What Should You Do if You Think You’re Affected?

If you are a student with an account with McGraw Hill or have otherwise had recent interactions with its online platforms, it is best to get in touch with the company and inquire about the actions it took to secure your data.

It is also recommended to watch for suspicious activity across your online and financial accounts. Check for unusual login or access requests. If you notice any action you do not remember initiating, immediately implement ways to safeguard your information. For instance, you could change your email login credentials.

Why Companies Need Robust Cybersecurity Practices

Data breaches can severely impact businesses and organizations. When malicious actors get their hands on people’s personally identifiable information (PII), those affected can be victimized by fraud, identity theft, and various other cyber crimes. This can be disastrous not only for the affected individuals but also for a company’s finances and reputation.

In addition, publicly leaked data cannot be recovered. The company may patch the security vulnerability, but any sensitive information that malicious actors have acquired can no longer be secured. There is no way to retrieve the data from the hackers or prevent them from sharing and continually exploiting it.

To prevent instances similar to the McGraw Hill leak, companies may take the following steps to secure their servers:

• Ensure proper access rules to prevent unauthorized access to sensitive information.
• Establish guidelines for staff to follow when processing confidential files.
• Clearly communicate privacy and disclosure policies to all stakeholders.
• Implement and regularly update third-party security software and cloud encryption.
• Create incident response plans and set regular testing schedules to check their effectiveness in mitigating damage during potential leaks and breaches.

vpnMentor published the results of an experiment wherein we created a honeypot to see how quickly external actors can find and access a misconfigured database.

We set up misconfigured AWS S3 buckets, which outside actors accessed within 20 days. The fake data we placed in the servers were accessed over 700,000 times in 14 months. No outside actor ever contacted us about the breach. Our honeypot research report details the methodology and results of the experiment, as well as our analyses.

It is important to note that AWS and the other cloud storage platforms used in the experiment are not to blame for the misconfigured servers. Our team had to manually ignore several misconfiguration warnings from Amazon and change the default settings to leave our AWS S3 bucket vulnerable. This shows that proper server configuration is almost always under the control of users.

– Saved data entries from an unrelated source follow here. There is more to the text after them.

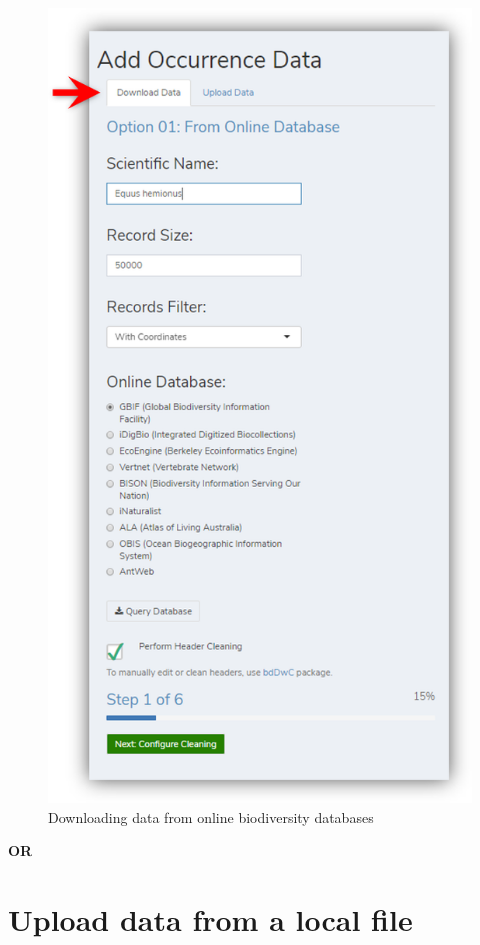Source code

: \documentclass[]{book}
\begin{document}
\begin{figure}
\centering
\includegraphics{img/bdclean_downlad_data.png}
\caption{Downloading data from online biodiversity databases}
\end{figure}

\textbf{OR}

\section{Upload data from a local
file}\label{upload-data-from-a-local-file}
\end{document}
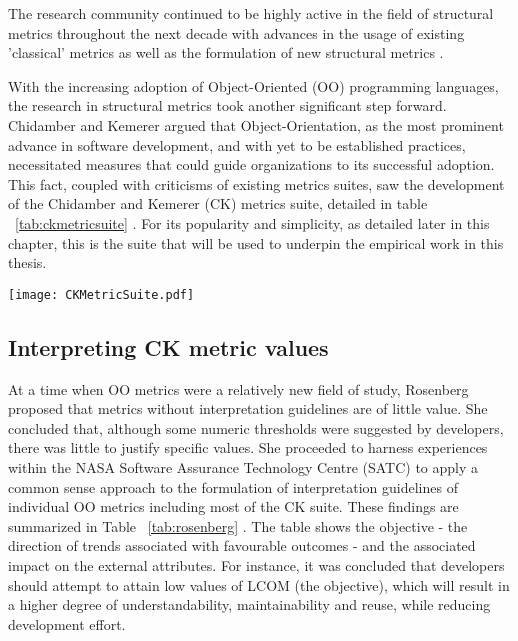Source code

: The research community continued to be highly active in the field of structural metrics throughout the next decade \citep{cote1988software} with advances in the usage of existing 'classical' metrics \citep{behrens1983measuring, gaffney1981metrics} as well as the formulation of new structural metrics \citep{boydston1984programming, prather1984axiomatic}.

With the increasing adoption of Object-Oriented (OO) programming languages, the research in structural metrics took another significant step forward. Chidamber and Kemerer argued that Object-Orientation, as the most prominent advance in software development, and with yet to be established practices, necessitated measures that could guide organizations to its successful adoption. This fact, coupled with criticisms of existing metrics suites, saw the development of the Chidamber and Kemerer (CK) metrics suite, detailed in table ~\ref{tab:ckmetricsuite} \citep{chidamber1994metrics}. For its popularity and simplicity, as detailed later in this chapter, this is the suite that will be used to underpin the empirical work in this thesis.

\begin{table}
\begin{tabular}
 \centering 
 \texttt{[image: CKMetricSuite.pdf]}
 \label{tab:ckmetricsuite}
\end{tabular}
\end{table}

\subsection{Interpreting CK metric values}
At a time when OO metrics were a relatively new field of study, Rosenberg \citep{rosenberg1998applying} proposed that metrics without interpretation guidelines are of little value. She concluded that, although some numeric thresholds were suggested by developers, there was little to justify specific values. She proceeded to harness experiences within the NASA Software Assurance Technology Centre (SATC) to apply a common sense approach to the formulation of interpretation guidelines of individual OO metrics including most of the CK suite. These findings are summarized in Table ~\ref{tab:rosenberg} \citep{rosenberg1998applying}. The table shows the objective  - the direction of trends associated with favourable outcomes - and the associated impact on the external attributes. For instance, it was concluded that developers should attempt to attain low values of LCOM (the objective), which will result in a higher degree of understandability, maintainability and reuse, while reducing development effort. 

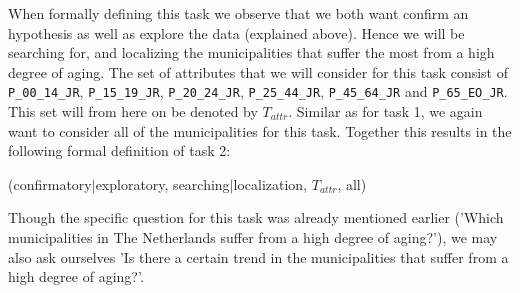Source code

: When formally defining this task we observe that we both want confirm an hypothesis as well as explore the data (explained above). Hence we will be searching for, and localizing the municipalities that suffer the most from a high degree of aging. The set of attributes that we will consider for this task consist of \texttt{P\_00\_14\_JR}, \texttt{P\_15\_19\_JR}, \texttt{P\_20\_24\_JR}, \texttt{P\_25\_44\_JR}, \texttt{P\_45\_64\_JR} and \texttt{P\_65\_EO\_JR}. This set will from here on be denoted by $T_{attr}$. Similar as for task 1, we again want to consider all of the municipalities for this task. Together this results in the following formal definition of task 2:

(confirmatory$|$exploratory, searching$|$localization, $T_{attr}$, all)

Though the specific question for this task was already mentioned earlier ('Which municipalities in The Netherlands suffer from a high degree of aging?'), we may also ask ourselves 'Is there a certain trend in the municipalities that suffer from a high degree of aging?'.
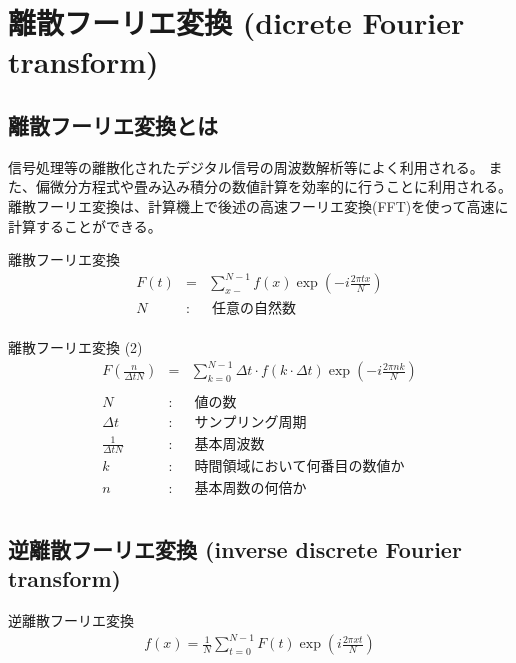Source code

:\documentclass[a4paper]{jsarticle}
\begin{document}
\section{離散フーリエ変換 (dicrete Fourier transform)}
\subsection{離散フーリエ変換とは}
信号処理等の離散化されたデジタル信号の周波数解析等によく利用される。
また、偏微分方程式や畳み込み積分の数値計算を効率的に行うことに利用される。
離散フーリエ変換は、計算機上で後述の高速フーリエ変換(FFT)を使って高速に計算することができる。
\begin{itembox}[l]{離散フーリエ変換}
    \begin{eqnarray*}
        F\left(t\right) &=& \sum^{N-1}_{x-} f\left(x\right) \exp \left(-i \frac{2\pi tx}{N}\right)\\
        N\; &:&\; 任意の自然数\\
    \end{eqnarray*}
\end{itembox}
\begin{itembox}[l]{離散フーリエ変換 (2)}
    \begin{eqnarray*}
        F\left(\frac{n}{\Delta t N}\right) &=& \sum^{N-1}_{k=0} \Delta t\cdot f\left(k\cdot \Delta t\right) \exp \left(-i \frac{2\pi nk}{N}\right)\\
        \\
        N\; &:&\; 値の数\\
        \Delta t \;&:&\; サンプリング周期\\
        \frac{1}{\Delta t N} \;&:&\; 基本周波数\\
        k \;&:&\; 時間領域において何番目の数値か\\
        n \;&:&\; 基本周数の何倍か\\
    \end{eqnarray*}
\end{itembox}

\subsection{逆離散フーリエ変換 (inverse discrete Fourier transform)}
\begin{itembox}[l]{逆離散フーリエ変換}
    \begin{eqnarray*}
        f\left(x\right) = \frac{1}{N}\sum ^{N-1}_{t=0} F\left(t\right) \exp \left(i\frac{2\pi xt}{N}\right)\\
    \end{eqnarray*}
\end{itembox}
\end{document}
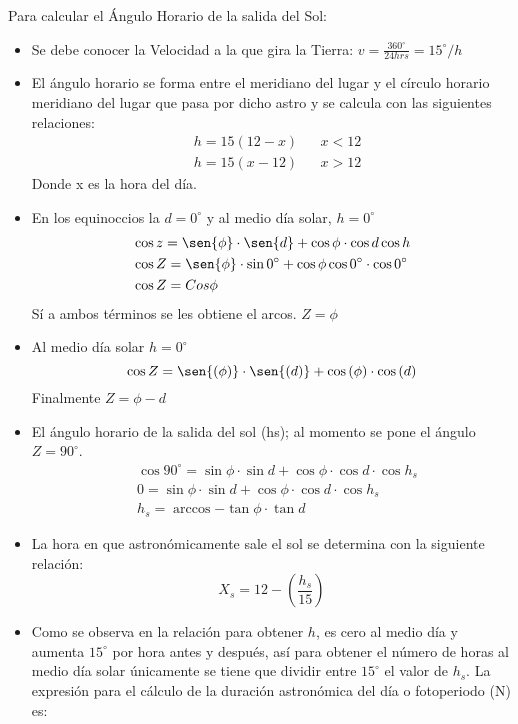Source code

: Para calcular el Ángulo Horario de la salida del Sol:
\begin{itemize}
    \item Se debe conocer la Velocidad a la que gira la Tierra: $v=\frac{360^{\circ}}{24hrs}=15^{\circ}/h$
    \item El ángulo horario se forma entre el meridiano del lugar y el círculo horario meridiano del lugar que pasa por dicho astro y se calcula con las siguientes relaciones:
    \begin{align*}
        &h=15\left(12- x\right)&&x < 12\\
        &h=15\left(x -12\right)&&x > 12
    \end{align*}
    Donde x es la hora del día.
    \item En los equinoccios la $d = 0^{\circ}$ y al medio día solar, $h = 0^{\circ}$ 
    \begin{align}
        &\cos{z} = \sen{\phi} \cdot \sen{d} + \cos{\phi} \cdot \cos{d} \cos{h}\\
        &\cos{Z}= \sen{\phi} \cdot \sin{ 0^{\circ}} + \cos{\phi} \cos{0^{\circ}} \cdot \cos0^{\circ}\\
        &\cos{Z} = Cos{\phi}
    \end{align}
    Sí a ambos términos se les obtiene el arcos. $Z=\phi$
    \item Al medio día solar $h=0^{\circ}$ \begin{equation}
        \cos{Z}= \sen{(\phi)} \cdot \sen{(d)} + \cos{(\phi)} \cdot \cos{(d)}
    \end{equation}
    Finalmente $Z=\phi-d$
    \item El ángulo horario de la salida del sol (hs); al momento se pone el ángulo $Z= 90^{\circ}$.
    \begin{align}
        & \cos{90^{\circ}} = \sin{\phi} \cdot \sin{d} + \cos{\phi} \cdot \cos{d} \cdot \cos{h_s}\\
        & 0 = \sin{\phi} \cdot \sin{d} + \cos{\phi} \cdot \cos{d} \cdot \cos{h_s}\\
        & h_s = \arccos{ -\tan{\phi} \cdot \tan{d}} 
    \end{align}
    \item La hora en que astronómicamente sale el sol se determina con la siguiente relación:
    \begin{equation}
        X_s = 12 - \left(\frac{h_s}{15}\right)
    \end{equation}
    \item Como se observa en la relación para obtener $h$, es cero al medio día y aumenta $15^{\circ}$ por hora antes y después, así para obtener el número de horas al medio día solar únicamente se tiene que dividir entre $15^{\circ}$ el valor de $h_s$. La expresión para el cálculo de la duración astronómica del día o fotoperiodo (N) es:    

\end{itemize}
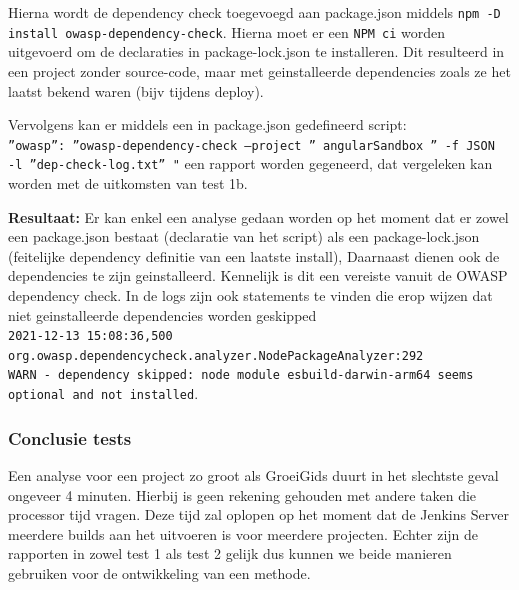 \begin{itemize}
    Hierna wordt de dependency check toegevoegd aan package.json middels \texttt{npm -D install owasp-dependency-check}. Hierna moet er een \texttt{NPM ci} worden uitgevoerd om de declaraties in package-lock.json te installeren. Dit resulteerd in een project zonder source-code, maar met geinstalleerde dependencies zoals ze het laatst bekend waren (bijv tijdens deploy).

    Vervolgens kan er middels een in package.json gedefineerd script:\\ \texttt{''owasp'': ''owasp-dependency-check --project '' angularSandbox '' -f JSON \\-l ''dep-check-log.txt'' "}%
    een rapport worden gegeneerd, dat vergeleken kan worden met de uitkomsten van test 1b.

    \textbf{Resultaat:}
    Er kan enkel een analyse gedaan worden op het moment dat er zowel een package.json bestaat (declaratie van het script) als een package-lock.json (feitelijke dependency definitie van een laatste install), Daarnaast dienen ook de dependencies te zijn geinstalleerd. Kennelijk is dit een vereiste vanuit de OWASP dependency check. In de logs zijn ook statements te vinden die erop wijzen dat niet geinstalleerde dependencies worden geskipped\\
    \texttt{2021-12-13 15:08:36,500\\
    org.owasp.dependencycheck.analyzer.NodePackageAnalyzer:292\\
    WARN  - dependency skipped: node module esbuild-darwin-arm64 seems optional and not installed}.\\


    \subsubsection{Conclusie tests}
    Een analyse voor een project zo groot als GroeiGids duurt in het slechtste geval ongeveer 4 minuten. Hierbij is geen rekening gehouden met andere taken die processor tijd vragen. Deze tijd zal oplopen op het moment dat de Jenkins Server meerdere builds aan het uitvoeren is voor meerdere projecten. Echter zijn de rapporten in zowel test 1 als test 2 gelijk dus kunnen we beide manieren gebruiken voor de ontwikkeling van een methode.



\end{itemize}
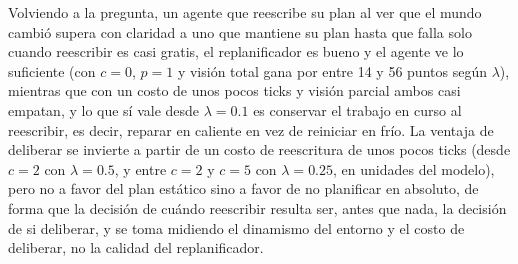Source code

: Volviendo a la pregunta, un agente que reescribe su plan al ver que el mundo cambió supera con claridad a uno que mantiene su plan hasta que falla solo cuando reescribir es casi gratis, el replanificador es bueno y el agente ve lo suficiente (con $c=0$, $p=1$ y visión total gana por entre 14 y 56 puntos según $\lambda$), mientras que con un costo de unos pocos ticks y visión parcial ambos casi empatan, y lo que sí vale desde $\lambda=0.1$ es conservar el trabajo en curso al reescribir, es decir, reparar en caliente en vez de reiniciar en frío. La ventaja de deliberar se invierte a partir de un costo de reescritura de unos pocos ticks (desde $c=2$ con $\lambda=0.5$, y entre $c=2$ y $c=5$ con $\lambda=0.25$, en unidades del modelo), pero no a favor del plan estático sino a favor de no planificar en absoluto, de forma que la decisión de cuándo reescribir resulta ser, antes que nada, la decisión de si deliberar, y se toma midiendo el dinamismo del entorno y el costo de deliberar, no la calidad del replanificador.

What Are Clearweb Leaks and Why Should You Care?

Hackers use all corners of the internet to share information, organize cyberattacks, and talk about data breaches. Some of hackers’ preferred channels are clearweb forums. These are online networks that allow users to post information about breaches and leaks. They offer anonymity to their members and have features like paywalling for users who choose to require payment from those who wish to access their shared data.

Clearweb forums are also easier to navigate. Unlike darknets, these open forums do not require users to have technical savvy to access the platforms and post databases. However, this means that cyberattackers can share stolen information faster, putting more individuals at risk of getting their PII and other sensitive data exposed. Also, since users can effortlessly find and browse these forums, more people can acquire the breached or leaked information.

Our cybersecurity researchers scour popular data breach forums on the clearweb to find the latest cyberattacks, leaks, and breaches.

By reporting on these incidents, we aim to proactively inform potentially affected parties earlier so that they can act quickly to protect their data. Our disclosures are rooted in meticulous research and are intended solely for informational and preventive purposes. They should not be interpreted as accusatory or indicative of negligence on the part of any entity.